Assimilation : Yemdeki besin maddelerinin vücudun kendi maddelerinin yapısı ve deposu için vücut tarafından yararlanılabilir duruma getiren ve vücut tarafından kullanımını sağlayan, sindirim, emilim, dağılım ve metabolizma dahil işlemlerinin bir grubuna atfedilen fizyolojik bir olgu, özümleme. Ototrof organizmalarda karbondioksit, azot, su gibi basit inorganik maddelerin çevreden alınarak organizmanın kompleks organik bileşiklerine katılması. heterotrof organizmalarda sindirilen besin maddelerinin kompleks biyomoleküllere dönüştürülmesi. asimilasyon. Yeniden sentez. Benzetme. Kişilerin göçlerle gidip yerleştikleri yeni ülkelerdeki toplumun kültürel ve geleneksel yaşamlarına uyması ve o toplumun bireylerine benzemesi. Metabolizmanın doku yapımıyla ilgili bölümü, parçalanan gıda maddelerinin özümleme sonucu vücuda yarayışlı biçime sokularak dokuların yapısında yer alışı, bu amaca yönelik vücutta seyreden biyokimyasal olaylar dizisi, anabolizma, asimilasyon, yeniden sentez, anabolik reaksiyonlar. Magmanın yer yüzeyine çıkması sırasında, rastladığı kayaçları ergime ile sindirmesi. Benzeşme. Özümlenme. Benzeyiş.

 

Immurement : Hapsedilme. Hapis. Duvarlarla çevrelenme. Duvarlarla çevirerek hapsetme. Duvarlarla çevrilme. Çevrilme.
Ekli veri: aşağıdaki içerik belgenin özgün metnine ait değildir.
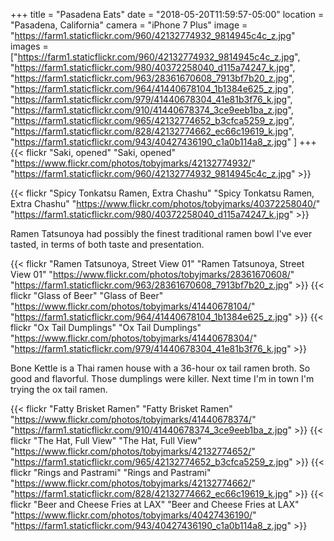 +++
title = "Pasadena Eats"
date = "2018-05-20T11:59:57-05:00"
location = "Pasadena, California"
camera = "iPhone 7 Plus"
image = "https://farm1.staticflickr.com/960/42132774932_9814945c4c_z.jpg"
images = ["https://farm1.staticflickr.com/960/42132774932_9814945c4c_z.jpg",
"https://farm1.staticflickr.com/980/40372258040_d115a74247_k.jpg",
"https://farm1.staticflickr.com/963/28361670608_7913bf7b20_z.jpg",
"https://farm1.staticflickr.com/964/41440678104_1b1384e625_z.jpg",
"https://farm1.staticflickr.com/979/41440678304_41e81b3f76_k.jpg",
"https://farm1.staticflickr.com/910/41440678374_3ce9eeb1ba_z.jpg",
"https://farm1.staticflickr.com/965/42132774652_b3cfca5259_z.jpg",
"https://farm1.staticflickr.com/828/42132774662_ec66c19619_k.jpg",
"https://farm1.staticflickr.com/943/40427436190_c1a0b114a8_z.jpg"
]
+++
{{< flickr "Saki, opened"
           "Saki, opened"
           "https://www.flickr.com/photos/tobyjmarks/42132774932/"
           "https://farm1.staticflickr.com/960/42132774932_9814945c4c_z.jpg" >}}
<!--more-->

{{< flickr "Spicy Tonkatsu Ramen, Extra Chashu"
           "Spicy Tonkatsu Ramen, Extra Chashu"
           "https://www.flickr.com/photos/tobyjmarks/40372258040/"
           "https://farm1.staticflickr.com/980/40372258040_d115a74247_k.jpg" >}}
           
Ramen Tatsunoya had possibly the finest traditional ramen bowl I've ever tasted, in terms of both taste and presentation.
           
{{< flickr "Ramen Tatsunoya, Street View 01"
           "Ramen Tatsunoya, Street View 01"
           "https://www.flickr.com/photos/tobyjmarks/28361670608/"
           "https://farm1.staticflickr.com/963/28361670608_7913bf7b20_z.jpg" >}}
{{< flickr "Glass of Beer"
           "Glass of Beer"
           "https://www.flickr.com/photos/tobyjmarks/41440678104/"
           "https://farm1.staticflickr.com/964/41440678104_1b1384e625_z.jpg" >}}
{{< flickr "Ox Tail Dumplings"
           "Ox Tail Dumplings"
           "https://www.flickr.com/photos/tobyjmarks/41440678304/"
           "https://farm1.staticflickr.com/979/41440678304_41e81b3f76_k.jpg" >}}
           
Bone Kettle is a Thai ramen house with a 36-hour ox tail ramen broth. So good and flavorful. Those dumplings were killer. Next time I'm in town I'm trying the ox tail ramen.

{{< flickr "Fatty Brisket Ramen"
           "Fatty Brisket Ramen"
           "https://www.flickr.com/photos/tobyjmarks/41440678374/"
           "https://farm1.staticflickr.com/910/41440678374_3ce9eeb1ba_z.jpg" >}}
{{< flickr "The Hat, Full View"
           "The Hat, Full View"
           "https://www.flickr.com/photos/tobyjmarks/42132774652/"
           "https://farm1.staticflickr.com/965/42132774652_b3cfca5259_z.jpg" >}}
{{< flickr "Rings and Pastrami"
           "Rings and Pastrami"
           "https://www.flickr.com/photos/tobyjmarks/42132774662/"
           "https://farm1.staticflickr.com/828/42132774662_ec66c19619_k.jpg" >}}
{{< flickr "Beer and Cheese Fries at LAX"
           "Beer and Cheese Fries at LAX"
           "https://www.flickr.com/photos/tobyjmarks/40427436190/"
           "https://farm1.staticflickr.com/943/40427436190_c1a0b114a8_z.jpg" >}}
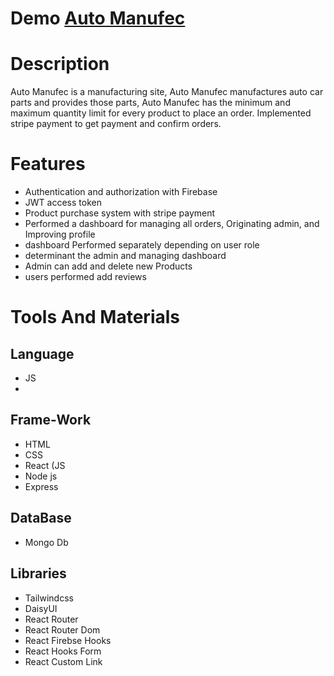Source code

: 
# Demo [Auto Manufec](https://auto-manufac.web.app/)

# Description
Auto Manufec is a manufacturing site, Auto Manufec manufactures auto car parts and provides those parts, Auto Manufec has the minimum and maximum quantity limit for every product to place an order. Implemented stripe payment to get payment and confirm orders. 

# Features
- Authentication and authorization with Firebase
- JWT access token
- Product purchase system with stripe payment
- Performed a dashboard for managing all orders, Originating admin, and Improving profile 
- dashboard Performed separately depending on user role
- determinant the admin and managing dashboard
- Admin can add and delete new Products
- users performed add reviews 

# Tools And Materials

## Language
- JS
- 
## Frame-Work
- HTML
- CSS
- React (JS 
- Node js
- Express

## DataBase
- Mongo Db

## Libraries
- Tailwindcss
- DaisyUI
- React Router
- React Router Dom
- React Firebse Hooks
- React Hooks Form
- React Custom Link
Banning : Yasa dışı ilan etme. Yasaklanma. Men etme. Yasaklayarak. Yayından kaldırma. Yasak etme. Yasaklama. Kaliforniya eyaletinde şehir.
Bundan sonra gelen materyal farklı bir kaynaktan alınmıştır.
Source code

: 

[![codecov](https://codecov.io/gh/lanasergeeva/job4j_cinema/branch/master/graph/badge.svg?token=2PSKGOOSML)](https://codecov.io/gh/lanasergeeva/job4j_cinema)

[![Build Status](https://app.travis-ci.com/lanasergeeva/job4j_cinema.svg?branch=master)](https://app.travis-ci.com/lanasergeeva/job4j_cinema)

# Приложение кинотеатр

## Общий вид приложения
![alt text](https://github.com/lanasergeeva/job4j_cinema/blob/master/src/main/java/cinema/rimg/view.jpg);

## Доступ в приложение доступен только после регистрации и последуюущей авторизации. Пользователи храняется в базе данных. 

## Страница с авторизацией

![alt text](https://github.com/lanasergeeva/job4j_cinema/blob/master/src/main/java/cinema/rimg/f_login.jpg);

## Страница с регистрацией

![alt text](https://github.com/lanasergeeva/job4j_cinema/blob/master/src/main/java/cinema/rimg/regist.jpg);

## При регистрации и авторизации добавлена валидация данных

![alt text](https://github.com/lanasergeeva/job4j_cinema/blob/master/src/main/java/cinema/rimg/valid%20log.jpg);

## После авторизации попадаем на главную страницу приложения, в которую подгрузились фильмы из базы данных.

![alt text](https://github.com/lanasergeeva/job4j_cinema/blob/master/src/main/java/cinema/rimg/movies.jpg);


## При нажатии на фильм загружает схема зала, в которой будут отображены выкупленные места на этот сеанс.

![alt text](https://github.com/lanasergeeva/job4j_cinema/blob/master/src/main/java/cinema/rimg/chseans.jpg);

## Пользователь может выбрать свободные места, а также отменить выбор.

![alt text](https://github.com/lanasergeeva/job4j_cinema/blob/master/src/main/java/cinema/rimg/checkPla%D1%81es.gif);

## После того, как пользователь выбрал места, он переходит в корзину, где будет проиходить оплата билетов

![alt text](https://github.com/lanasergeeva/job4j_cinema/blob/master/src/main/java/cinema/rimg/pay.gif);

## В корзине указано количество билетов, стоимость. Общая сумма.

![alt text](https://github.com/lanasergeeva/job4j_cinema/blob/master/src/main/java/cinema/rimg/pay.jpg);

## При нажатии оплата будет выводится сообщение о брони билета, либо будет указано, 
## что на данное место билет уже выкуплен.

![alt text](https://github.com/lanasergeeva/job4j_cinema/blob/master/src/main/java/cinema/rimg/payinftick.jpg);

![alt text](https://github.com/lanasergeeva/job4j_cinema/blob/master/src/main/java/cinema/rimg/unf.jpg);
Congestion : Sıkışma. Kalabalık. Bilgisayar, veterinerlik alanlarında kullanılır. Konjesyon. Hiperemi. Tıkanıklık. Toplardamarlardaki kanın dönüşünün engellenmesi veya yetersizliği sonucu kanın organ veya dokuların bir bölgesinde veya tamamında birikmesi. Kan hücumu. Genellikle dolaşımın yoğun olduğu yollardan söz edilirken kullanılmakla birlikte, besleyemeyeceği ve kentsel işlevlerini gereği gibi yerine getiremeyeceği ölçüde büyümüş, yüzölçümü, işlevlerine dar gelmeye başlamış kentler için de kullanılan terim.
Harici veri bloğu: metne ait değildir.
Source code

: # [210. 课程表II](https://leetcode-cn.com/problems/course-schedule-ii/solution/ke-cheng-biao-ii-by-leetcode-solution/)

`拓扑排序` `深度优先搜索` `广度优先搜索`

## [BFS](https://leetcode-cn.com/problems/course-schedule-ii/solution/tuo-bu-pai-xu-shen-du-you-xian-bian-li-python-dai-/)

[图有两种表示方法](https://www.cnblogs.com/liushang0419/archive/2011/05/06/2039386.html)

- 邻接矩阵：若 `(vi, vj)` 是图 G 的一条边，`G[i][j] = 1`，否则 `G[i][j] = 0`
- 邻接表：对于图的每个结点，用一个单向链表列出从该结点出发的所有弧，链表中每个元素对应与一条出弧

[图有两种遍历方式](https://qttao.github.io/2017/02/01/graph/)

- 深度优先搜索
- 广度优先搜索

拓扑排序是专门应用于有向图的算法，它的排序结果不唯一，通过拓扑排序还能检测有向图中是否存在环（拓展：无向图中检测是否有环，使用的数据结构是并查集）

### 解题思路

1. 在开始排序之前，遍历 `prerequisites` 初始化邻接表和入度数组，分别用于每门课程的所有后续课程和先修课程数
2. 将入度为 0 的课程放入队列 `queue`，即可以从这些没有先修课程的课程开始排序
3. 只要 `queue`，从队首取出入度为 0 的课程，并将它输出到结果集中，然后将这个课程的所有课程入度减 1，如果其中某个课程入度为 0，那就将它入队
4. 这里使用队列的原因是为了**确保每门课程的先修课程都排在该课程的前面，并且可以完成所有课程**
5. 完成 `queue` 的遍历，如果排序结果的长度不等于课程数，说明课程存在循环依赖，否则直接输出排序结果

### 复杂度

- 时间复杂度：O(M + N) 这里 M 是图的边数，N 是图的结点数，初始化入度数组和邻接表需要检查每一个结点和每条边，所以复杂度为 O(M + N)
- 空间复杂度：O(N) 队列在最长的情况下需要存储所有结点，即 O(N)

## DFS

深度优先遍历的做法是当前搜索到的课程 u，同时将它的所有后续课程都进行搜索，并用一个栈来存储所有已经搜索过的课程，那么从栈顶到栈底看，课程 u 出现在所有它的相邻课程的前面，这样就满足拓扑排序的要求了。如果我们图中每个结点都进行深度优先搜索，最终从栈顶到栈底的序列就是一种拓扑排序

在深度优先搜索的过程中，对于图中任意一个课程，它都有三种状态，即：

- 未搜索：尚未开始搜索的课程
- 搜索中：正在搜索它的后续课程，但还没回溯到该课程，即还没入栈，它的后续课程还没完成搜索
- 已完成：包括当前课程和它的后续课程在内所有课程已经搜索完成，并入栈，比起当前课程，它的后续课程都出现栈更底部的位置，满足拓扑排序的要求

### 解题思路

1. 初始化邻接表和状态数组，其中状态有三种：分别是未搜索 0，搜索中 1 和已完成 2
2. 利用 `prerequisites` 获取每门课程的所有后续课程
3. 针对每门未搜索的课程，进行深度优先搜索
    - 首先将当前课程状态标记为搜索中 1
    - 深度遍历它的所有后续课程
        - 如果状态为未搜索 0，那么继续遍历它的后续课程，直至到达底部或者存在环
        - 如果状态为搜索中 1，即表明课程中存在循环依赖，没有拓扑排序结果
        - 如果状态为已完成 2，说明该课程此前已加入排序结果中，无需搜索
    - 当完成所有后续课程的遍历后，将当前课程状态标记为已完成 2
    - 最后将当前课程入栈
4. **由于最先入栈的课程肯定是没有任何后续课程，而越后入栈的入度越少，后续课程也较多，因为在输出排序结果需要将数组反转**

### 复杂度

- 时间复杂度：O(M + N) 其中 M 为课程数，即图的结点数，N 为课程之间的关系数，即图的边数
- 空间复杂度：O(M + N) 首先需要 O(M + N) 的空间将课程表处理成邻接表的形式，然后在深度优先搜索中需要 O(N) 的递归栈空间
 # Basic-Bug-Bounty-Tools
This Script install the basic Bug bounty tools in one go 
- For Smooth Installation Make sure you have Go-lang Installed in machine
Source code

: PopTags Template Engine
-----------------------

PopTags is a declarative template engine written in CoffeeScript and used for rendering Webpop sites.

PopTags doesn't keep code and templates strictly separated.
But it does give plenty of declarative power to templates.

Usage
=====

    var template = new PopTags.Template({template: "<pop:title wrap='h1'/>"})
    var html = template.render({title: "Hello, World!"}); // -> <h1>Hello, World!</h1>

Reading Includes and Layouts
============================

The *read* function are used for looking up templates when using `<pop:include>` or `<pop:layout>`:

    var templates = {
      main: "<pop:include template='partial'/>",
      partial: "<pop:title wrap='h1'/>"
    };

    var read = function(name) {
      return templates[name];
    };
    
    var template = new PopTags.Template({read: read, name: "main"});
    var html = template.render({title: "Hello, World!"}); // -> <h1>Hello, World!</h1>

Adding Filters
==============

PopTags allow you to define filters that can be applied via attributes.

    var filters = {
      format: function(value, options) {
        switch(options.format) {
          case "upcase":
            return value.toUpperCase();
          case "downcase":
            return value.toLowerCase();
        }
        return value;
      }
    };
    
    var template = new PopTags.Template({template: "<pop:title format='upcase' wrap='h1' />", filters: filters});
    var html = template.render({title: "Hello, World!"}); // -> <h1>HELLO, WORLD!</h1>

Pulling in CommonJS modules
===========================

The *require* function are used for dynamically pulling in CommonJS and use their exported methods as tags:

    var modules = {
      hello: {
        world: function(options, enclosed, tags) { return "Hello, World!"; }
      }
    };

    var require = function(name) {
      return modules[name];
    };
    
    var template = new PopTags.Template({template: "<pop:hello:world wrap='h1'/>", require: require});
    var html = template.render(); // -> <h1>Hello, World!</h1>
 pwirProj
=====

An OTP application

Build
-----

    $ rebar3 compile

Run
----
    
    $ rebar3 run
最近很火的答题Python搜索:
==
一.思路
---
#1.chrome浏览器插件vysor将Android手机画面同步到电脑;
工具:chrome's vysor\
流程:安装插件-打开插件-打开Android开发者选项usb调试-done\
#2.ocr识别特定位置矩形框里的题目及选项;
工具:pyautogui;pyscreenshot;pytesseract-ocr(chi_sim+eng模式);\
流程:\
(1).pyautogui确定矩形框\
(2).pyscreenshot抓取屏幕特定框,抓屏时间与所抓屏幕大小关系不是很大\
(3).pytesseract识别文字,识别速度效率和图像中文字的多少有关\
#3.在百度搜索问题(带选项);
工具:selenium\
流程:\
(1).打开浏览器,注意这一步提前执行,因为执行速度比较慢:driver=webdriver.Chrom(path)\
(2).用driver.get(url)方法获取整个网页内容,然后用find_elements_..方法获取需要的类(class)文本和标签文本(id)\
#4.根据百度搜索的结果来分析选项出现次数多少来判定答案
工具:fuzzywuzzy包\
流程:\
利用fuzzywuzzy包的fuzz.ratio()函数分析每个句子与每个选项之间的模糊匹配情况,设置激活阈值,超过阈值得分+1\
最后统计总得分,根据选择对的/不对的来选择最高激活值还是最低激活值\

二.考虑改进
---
Embolism : Amboli. Pıhtı atması. Embolizm. Embolı. Damar tıkanıklığı. Ay veya gün ilavesi. Emboli. Damar içinde katı, sıvı veya gaz halindeki yabancı cisimlerle damarın tıkanması olayı.

Occlusions synonyms : coronary occlusion, choking up, concealment, inclosure, absorptions, resorption, impoundment, being stopped, occlusion, obturation, caulkings, shutdown, cladding, caulking, embolization, encasing, thromboembolism, concubines, engorging, absorbing, impoundage, closuring, thrombosis, obtundation, blooping, confinements, closured, blockage, chokes, encasement, envelopments, impoundments, blanketing.